Welcome to the first issue of 2015 which you will notice has a distinct ‘finance’ fragrance to it. Inside these pages, not only do we bring you a 10-page special report devoted to the way real estate investment groups are interacting with senior loan lenders and originators of CMBS, but also liberal smatterings of other debt-related developments including how TPG Capital and Kohlberg Kravis Roberts are tackling the unfolding credit opportunity in real estate.
In a nut shell, all seems well. But there are two potential storm clouds gathering. First, as Al Barbarino reports from the annual CRE Finance Council conference in Miami (see page 6) a significant percentage of professionals seem bothered about the credit quality of multifamily loans in the US and also expressed concern about the number of CMBS originators now operating. The implicit question is whether the US lending market is showing signs of getting out of whack.
The other storm cloud has to do with the relationship between an RE/credit fund and a special servicer when that special servicer is owned by the same entity. There is certainly one very large situation out there where an investigation seems under way, and that points to greater scrutiny coming to bare upon this relationship.
Court cases could be the result.

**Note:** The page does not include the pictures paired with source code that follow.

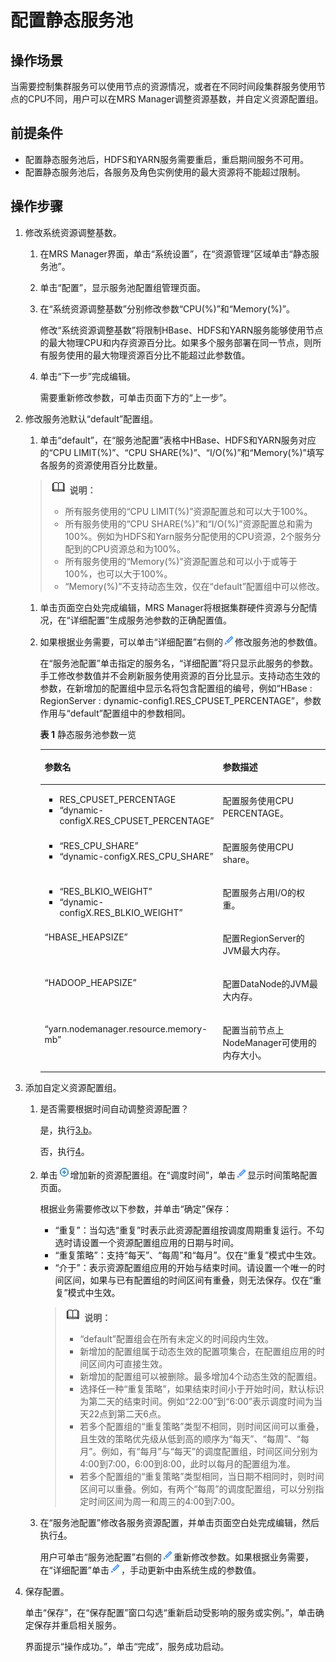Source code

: # 配置静态服务池<a name="ZH-CN_TOPIC_0174499464"></a>

## 操作场景<a name="zh-cn_topic_0035209694_section36446384185849"></a>

当需要控制集群服务可以使用节点的资源情况，或者在不同时间段集群服务使用节点的CPU不同，用户可以在MRS Manager调整资源基数，并自定义资源配置组。

## 前提条件<a name="zh-cn_topic_0035209694_section41676267185911"></a>

-   配置静态服务池后，HDFS和YARN服务需要重启，重启期间服务不可用。
-   配置静态服务池后，各服务及角色实例使用的最大资源将不能超过限制。

## 操作步骤<a name="zh-cn_topic_0035209694_section1786339185927"></a>

1.  修改系统资源调整基数。
    1.  在MRS Manager界面，单击“系统设置”，在“资源管理”区域单击“静态服务池”。
    2.  单击“配置”，显示服务池配置组管理页面。
    3.  在“系统资源调整基数”分别修改参数“CPU\(%\)”和“Memory\(%\)”。

        修改“系统资源调整基数”将限制HBase、HDFS和YARN服务能够使用节点的最大物理CPU和内存资源百分比。如果多个服务部署在同一节点，则所有服务使用的最大物理资源百分比不能超过此参数值。

    4.  单击“下一步”完成编辑。

        需要重新修改参数，可单击页面下方的“上一步”。

2.  修改服务池默认“default”配置组。

    1.  单击“default”，在“服务池配置”表格中HBase、HDFS和YARN服务对应的“CPU LIMIT\(%\)”、“CPU SHARE\(%\)”、“I/O\(%\)”和“Memory\(%\)”填写各服务的资源使用百分比数量。

    >![](public_sys-resources/icon-note.gif) **说明：**   
    >-   所有服务使用的“CPU LIMIT\(%\)”资源配置总和可以大于100%。  
    >-   所有服务使用的“CPU SHARE\(%\)”和“I/O\(%\)”资源配置总和需为100%。例如为HDFS和Yarn服务分配使用的CPU资源，2个服务分配到的CPU资源总和为100%。  
    >-   所有服务使用的“Memory\(%\)”资源配置总和可以小于或等于100%，也可以大于100%。  
    >-   “Memory\(%\)”不支持动态生效，仅在“default”配置组中可以修改。  

    1.  单击页面空白处完成编辑，MRS Manager将根据集群硬件资源与分配情况，在“详细配置”生成服务池参数的正确配置值。
    2.  如果根据业务需要，可以单击“详细配置”右侧的![](figures/icon_mrs_clip-24.gif)修改服务池的参数值。

        在“服务池配置”单击指定的服务名，“详细配置”将只显示此服务的参数。手工修改参数值并不会刷新服务使用资源的百分比显示。支持动态生效的参数，在新增加的配置组中显示名将包含配置组的编号，例如“HBase : RegionServer : dynamic-config1.RES\_CPUSET\_PERCENTAGE”，参数作用与“default”配置组中的参数相同。

        **表 1**  静态服务池参数一览

        <a name="zh-cn_topic_0035209694_table1090518719336"></a>
        <table><thead align="left"><tr id="zh-cn_topic_0035209694_row6120169419340"><th class="cellrowborder" valign="top" width="46.5%" id="mcps1.2.3.1.1"><p id="zh-cn_topic_0035209694_p5839019519340"><a name="zh-cn_topic_0035209694_p5839019519340"></a><a name="zh-cn_topic_0035209694_p5839019519340"></a><strong id="zh-cn_topic_0035209694_b2722679619444"><a name="zh-cn_topic_0035209694_b2722679619444"></a><a name="zh-cn_topic_0035209694_b2722679619444"></a>参数名</strong></p>
        </th>
        <th class="cellrowborder" valign="top" width="53.5%" id="mcps1.2.3.1.2"><p id="zh-cn_topic_0035209694_p3198534019340"><a name="zh-cn_topic_0035209694_p3198534019340"></a><a name="zh-cn_topic_0035209694_p3198534019340"></a><strong id="zh-cn_topic_0035209694_b5788687719444"><a name="zh-cn_topic_0035209694_b5788687719444"></a><a name="zh-cn_topic_0035209694_b5788687719444"></a>参数描述</strong></p>
        </th>
        </tr>
        </thead>
        <tbody><tr id="zh-cn_topic_0035209694_row3085288319336"><td class="cellrowborder" valign="top" width="46.5%" headers="mcps1.2.3.1.1 "><a name="zh-cn_topic_0035209694_ul1605557219336"></a><a name="zh-cn_topic_0035209694_ul1605557219336"></a><ul id="zh-cn_topic_0035209694_ul1605557219336"><li>RES_CPUSET_PERCENTAGE</li><li>“dynamic-configX.RES_CPUSET_PERCENTAGE”</li></ul>
        </td>
        <td class="cellrowborder" valign="top" width="53.5%" headers="mcps1.2.3.1.2 "><p id="zh-cn_topic_0035209694_p4680602919336"><a name="zh-cn_topic_0035209694_p4680602919336"></a><a name="zh-cn_topic_0035209694_p4680602919336"></a>配置服务使用CPU PERCENTAGE。</p>
        </td>
        </tr>
        <tr id="zh-cn_topic_0035209694_row1860108319336"><td class="cellrowborder" valign="top" width="46.5%" headers="mcps1.2.3.1.1 "><a name="zh-cn_topic_0035209694_ul3029273119336"></a><a name="zh-cn_topic_0035209694_ul3029273119336"></a><ul id="zh-cn_topic_0035209694_ul3029273119336"><li>“RES_CPU_SHARE”</li><li>“dynamic-configX.RES_CPU_SHARE”</li></ul>
        </td>
        <td class="cellrowborder" valign="top" width="53.5%" headers="mcps1.2.3.1.2 "><p id="zh-cn_topic_0035209694_p4126579719336"><a name="zh-cn_topic_0035209694_p4126579719336"></a><a name="zh-cn_topic_0035209694_p4126579719336"></a>配置服务使用CPU share。</p>
        </td>
        </tr>
        <tr id="zh-cn_topic_0035209694_row3584786119336"><td class="cellrowborder" valign="top" width="46.5%" headers="mcps1.2.3.1.1 "><a name="zh-cn_topic_0035209694_ul1799561419336"></a><a name="zh-cn_topic_0035209694_ul1799561419336"></a><ul id="zh-cn_topic_0035209694_ul1799561419336"><li>“RES_BLKIO_WEIGHT”</li><li>“dynamic-configX.RES_BLKIO_WEIGHT”</li></ul>
        </td>
        <td class="cellrowborder" valign="top" width="53.5%" headers="mcps1.2.3.1.2 "><p id="zh-cn_topic_0035209694_p2473476619336"><a name="zh-cn_topic_0035209694_p2473476619336"></a><a name="zh-cn_topic_0035209694_p2473476619336"></a>配置服务占用I/O的权重。</p>
        </td>
        </tr>
        <tr id="zh-cn_topic_0035209694_row33861812174817"><td class="cellrowborder" valign="top" width="46.5%" headers="mcps1.2.3.1.1 "><p id="zh-cn_topic_0035209694_p43721972174818"><a name="zh-cn_topic_0035209694_p43721972174818"></a><a name="zh-cn_topic_0035209694_p43721972174818"></a>“HBASE_HEAPSIZE”</p>
        </td>
        <td class="cellrowborder" valign="top" width="53.5%" headers="mcps1.2.3.1.2 "><p id="zh-cn_topic_0035209694_p51818872174818"><a name="zh-cn_topic_0035209694_p51818872174818"></a><a name="zh-cn_topic_0035209694_p51818872174818"></a>配置RegionServer的JVM最大内存。</p>
        </td>
        </tr>
        <tr id="zh-cn_topic_0035209694_row2128630419336"><td class="cellrowborder" valign="top" width="46.5%" headers="mcps1.2.3.1.1 "><p id="zh-cn_topic_0035209694_p566806311945"><a name="zh-cn_topic_0035209694_p566806311945"></a><a name="zh-cn_topic_0035209694_p566806311945"></a>“HADOOP_HEAPSIZE”</p>
        </td>
        <td class="cellrowborder" valign="top" width="53.5%" headers="mcps1.2.3.1.2 "><p id="zh-cn_topic_0035209694_p277283791945"><a name="zh-cn_topic_0035209694_p277283791945"></a><a name="zh-cn_topic_0035209694_p277283791945"></a>配置DataNode的JVM最大内存。</p>
        </td>
        </tr>
        <tr id="zh-cn_topic_0035209694_row470866661944"><td class="cellrowborder" valign="top" width="46.5%" headers="mcps1.2.3.1.1 "><p id="zh-cn_topic_0035209694_p4273402919410"><a name="zh-cn_topic_0035209694_p4273402919410"></a><a name="zh-cn_topic_0035209694_p4273402919410"></a>“yarn.nodemanager.resource.memory-mb”</p>
        </td>
        <td class="cellrowborder" valign="top" width="53.5%" headers="mcps1.2.3.1.2 "><p id="zh-cn_topic_0035209694_p3890428619410"><a name="zh-cn_topic_0035209694_p3890428619410"></a><a name="zh-cn_topic_0035209694_p3890428619410"></a>配置当前节点上NodeManager可使用的内存大小。</p>
        </td>
        </tr>
        </tbody>
        </table>

3.  添加自定义资源配置组。
    1.  是否需要根据时间自动调整资源配置？

        是，执行[3.b](#zh-cn_topic_0035209694_li207277341970)。

        否，执行[4](#zh-cn_topic_0035209694_li5675506119820)。

    2.  <a name="zh-cn_topic_0035209694_li207277341970"></a>单击![](figures/icon_mrs_addsource.jpg)增加新的资源配置组。在“调度时间”，单击![](figures/icon_mrs_clip-24.gif)显示时间策略配置页面。

        根据业务需要修改以下参数，并单击“确定”保存：

        -   “重复”：当勾选“重复”时表示此资源配置组按调度周期重复运行。不勾选时请设置一个资源配置组应用的日期与时间。
        -   “重复策略”：支持“每天”、“每周”和“每月”。仅在“重复”模式中生效。
        -   “介于”：表示资源配置组应用的开始与结束时间。请设置一个唯一的时间区间，如果与已有配置组的时间区间有重叠，则无法保存。仅在“重复”模式中生效。

        >![](public_sys-resources/icon-note.gif) **说明：**   
        >-   “default”配置组会在所有未定义的时间段内生效。  
        >-   新增加的配置组属于动态生效的配置项集合，在配置组应用的时间区间内可直接生效。  
        >-   新增加的配置组可以被删除。最多增加4个动态生效的配置组。  
        >-   选择任一种“重复策略”，如果结束时间小于开始时间，默认标识为第二天的结束时间。例如“22:00”到“6:00”表示调度时间为当天22点到第二天6点。  
        >-   若多个配置组的“重复策略”类型不相同，则时间区间可以重叠，且生效的策略优先级从低到高的顺序为“每天”、“每周”、“每月”。例如，有“每月”与“每天”的调度配置组，时间区间分别为4:00到7:00，6:00到8:00，此时以每月的配置组为准。  
        >-   若多个配置组的“重复策略”类型相同，当日期不相同时，则时间区间可以重叠。例如，有两个“每周”的调度配置组，可以分别指定时间区间为周一和周三的4:00到7:00。  

    3.  在“服务池配置”修改各服务资源配置，并单击页面空白处完成编辑，然后执行[4](#zh-cn_topic_0035209694_li5675506119820)。

        用户可单击“服务池配置”右侧的![](figures/icon_mrs_clip-24.gif)重新修改参数。如果根据业务需要，在“详细配置”单击![](figures/icon_mrs_clip-24.gif)，手动更新中由系统生成的参数值。

4.  <a name="zh-cn_topic_0035209694_li5675506119820"></a>保存配置。

    单击“保存”，在“保存配置”窗口勾选“重新启动受影响的服务或实例。”，单击确定保存并重启相关服务。

    界面提示“操作成功。”，单击“完成”，服务成功启动。



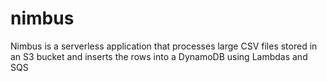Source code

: # nimbus
Nimbus is a serverless application that processes large CSV files stored in an S3 bucket and inserts the rows into a DynamoDB using Lambdas and SQS
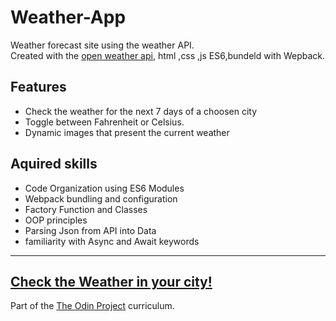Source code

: # Weather-App
Weather forecast site using the weather API.<br>
Created with the [open weather api](https://openweathermap.org/api), html ,css ,js ES6,bundeld with Wepback.

## Features
* Check the weather for the next 7 days of a choosen city
* Toggle between Fahrenheit or Celsius.
* Dynamic images that present the current weather

## Aquired skills
* Code Organization using ES6 Modules
* Webpack bundling and configuration
* Factory Function and Classes
* OOP principles
* Parsing Json from API into Data
* familiarity with Async and Await keywords
---
## [Check the Weather in your city!](https://newohtwo.github.io/Weather-App/)

Part of the [The Odin Project](https://www.theodinproject.com/) curriculum.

I am talking specifically about borrowers becoming angry if they believe a special servicer might have an ulterior motive to foreclose and subsequently purchases the asset. If special servicers are jockeying for ownerships of a distressed asset and a financially-related real estate fund makes a bid on it, one can almost certainly expect a spotlight to be shone on the relationship, particularly if big money is at stake.
We will have to wait and see if this materializes or not in significant fashion. But I will make a prediction. If it does, limited partners in a fund that might be taking advantage of close ties with a special servicer will start pondering their own position. Will it at least become a question? I would think so.